O livro "Europa versus Pinochet: Processo Indevido" (edit. El Roble, 154 págs.) foi lançado no Chile no final de dezembro. No momento, o autor negocia sua publicação no Reino Unido e na Espanha.

Folha - Qual é o objetivo do livro?
Hermógenes Pérez de Arce -
Apresento um relato histórico do que acontecia no Chile em 1973 (ano do golpe militar), a partir de testemunhos feitos ao longo dos anos por pessoas que não fizeram parte do governo militar. No Chile, houve uma lavagem cerebral, pois à esquerda não interessa toda a verdade. Muitos chilenos, ao ler o livro, se surpreendem. "Eu não sabia disso", dizem.
Já na Europa, não se sabe praticamente nada. A visão que se tem sobre o Chile é formada pela Anistia Internacional (entidade pró-direitos humanos sediada em Londres), que armou todo o esquema que levou à detenção de Pinochet.
Folha - Quais os principais pontos de sua argumentação?
Pérez de Arce -
Mostro que existiam, no Chile dos anos 70, grupos armados de esquerda com grande poder militar.
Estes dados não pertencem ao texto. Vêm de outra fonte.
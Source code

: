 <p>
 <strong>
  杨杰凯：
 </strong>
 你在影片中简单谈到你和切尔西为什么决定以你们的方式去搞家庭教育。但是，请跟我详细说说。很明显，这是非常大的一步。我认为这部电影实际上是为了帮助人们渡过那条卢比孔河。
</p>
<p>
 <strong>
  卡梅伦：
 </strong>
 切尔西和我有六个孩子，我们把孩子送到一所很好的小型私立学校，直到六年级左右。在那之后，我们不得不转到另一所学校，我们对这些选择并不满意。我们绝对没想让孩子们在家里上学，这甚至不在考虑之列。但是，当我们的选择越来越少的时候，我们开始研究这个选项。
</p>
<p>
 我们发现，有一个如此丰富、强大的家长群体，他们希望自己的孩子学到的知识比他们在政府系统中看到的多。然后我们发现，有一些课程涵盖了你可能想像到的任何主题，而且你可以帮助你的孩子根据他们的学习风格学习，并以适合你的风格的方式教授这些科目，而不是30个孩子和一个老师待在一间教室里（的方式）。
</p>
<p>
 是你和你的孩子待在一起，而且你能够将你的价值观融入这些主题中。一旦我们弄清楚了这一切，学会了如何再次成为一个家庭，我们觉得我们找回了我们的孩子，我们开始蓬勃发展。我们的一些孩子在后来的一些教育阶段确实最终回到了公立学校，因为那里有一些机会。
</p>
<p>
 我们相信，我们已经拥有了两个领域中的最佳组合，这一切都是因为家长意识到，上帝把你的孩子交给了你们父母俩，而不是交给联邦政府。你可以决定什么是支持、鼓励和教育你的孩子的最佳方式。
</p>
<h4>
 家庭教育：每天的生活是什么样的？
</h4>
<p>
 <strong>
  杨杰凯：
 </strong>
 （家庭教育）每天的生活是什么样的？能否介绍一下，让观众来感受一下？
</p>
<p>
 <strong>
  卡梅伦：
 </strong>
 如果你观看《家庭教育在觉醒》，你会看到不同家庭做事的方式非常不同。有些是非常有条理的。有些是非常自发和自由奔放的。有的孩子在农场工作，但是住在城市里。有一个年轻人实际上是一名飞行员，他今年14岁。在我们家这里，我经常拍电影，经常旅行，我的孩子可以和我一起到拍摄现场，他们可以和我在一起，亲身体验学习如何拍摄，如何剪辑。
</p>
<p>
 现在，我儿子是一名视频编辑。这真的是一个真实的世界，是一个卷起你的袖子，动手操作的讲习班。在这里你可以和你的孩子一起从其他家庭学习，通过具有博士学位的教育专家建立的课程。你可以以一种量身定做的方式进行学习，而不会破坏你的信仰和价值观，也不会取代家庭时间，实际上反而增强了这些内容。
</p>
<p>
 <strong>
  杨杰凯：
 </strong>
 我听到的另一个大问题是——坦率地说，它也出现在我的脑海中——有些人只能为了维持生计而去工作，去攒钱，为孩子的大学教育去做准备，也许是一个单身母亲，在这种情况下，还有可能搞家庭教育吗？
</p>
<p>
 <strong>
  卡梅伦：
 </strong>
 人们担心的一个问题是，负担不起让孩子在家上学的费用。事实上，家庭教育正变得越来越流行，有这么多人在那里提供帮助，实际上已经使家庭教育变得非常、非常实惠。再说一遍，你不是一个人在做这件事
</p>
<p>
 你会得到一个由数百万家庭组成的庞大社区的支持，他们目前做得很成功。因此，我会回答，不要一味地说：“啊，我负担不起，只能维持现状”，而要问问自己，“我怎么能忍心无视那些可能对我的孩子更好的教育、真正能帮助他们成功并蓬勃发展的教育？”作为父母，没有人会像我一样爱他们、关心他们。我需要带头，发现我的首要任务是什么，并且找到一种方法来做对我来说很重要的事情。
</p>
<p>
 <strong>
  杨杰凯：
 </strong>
O que ocorreu na época do golpe não foi uma perseguição a grupos políticos, mas a grupos armados. Também analiso o tema dos desaparecidos políticos, que são cerca de mil. Mostro que alguns desapareceram na Argentina, sem provas de intervenção chilena. Mas há cerca de 800 que efetivamente desapareceram. Quase a metade, cerca de 380, desapareceu entre 11 de setembro de 1973 (data do golpe) e o mês de dezembro do mesmo ano, em ações que não tiveram nenhuma conotação de estratégia de governo.
Folha - Como assim?
Pérez de Arce -
O país estava dividido e havia muita rivalidade. Muitos dos que desapareceram haviam participado de atos de violência durante o governo Salvador Allende. É o caso, por exemplo, de camponeses que haviam tomado terras e acabaram eliminados por policiais ou fazendeiros.
Folha - No dia do golpe, milhares de pessoas foram detidas num estádio de Santiago. Os militares também não estavam a par disso?
Pérez de Arce -
É verdade. Mas, depois, os detidos foram liberados ou submetidos a processo. Houve um número de pessoas fuziladas. Mas as circunstâncias não estão claras. Havia um caos bastante grande. Entre setembro e dezembro de 73, 82 militares morreram nas mãos de elementos armados. Eles estavam sob ameaça e a resposta pode ter sido excessiva.
Folha - Segundo pesquisa publicada pela revista "Qué Pasa", 55% dos chilenos consideram que Pinochet tem toda a responsabilidade ou a maior parte da responsabilidade pelas violações, enquanto 20% dizem que ele tem pouca ou nenhuma responsabilidade. Qual é a responsabilidade do general?
Pérez de Arce -
Eu diria que ele foi responsável por não ter sido mais enérgico na defesa de seus adversários. Mas a mentalidade no Chile, em 1973, era que os militares estavam salvando o país do caos e do comunismo. Pinochet não foi um santo, mas não podemos julgar fatos ocorridos há 25 anos com critérios de hoje.
Folha - Como assim?
Pérez de Arce -
Há 25 anos, o tema dos direitos humanos quase não existia. Hoje os critérios e padrões éticos são muito mais claros. É bom que seja assim, mas não podemos aplicar essa ética a fatos ocorridos há 25 anos.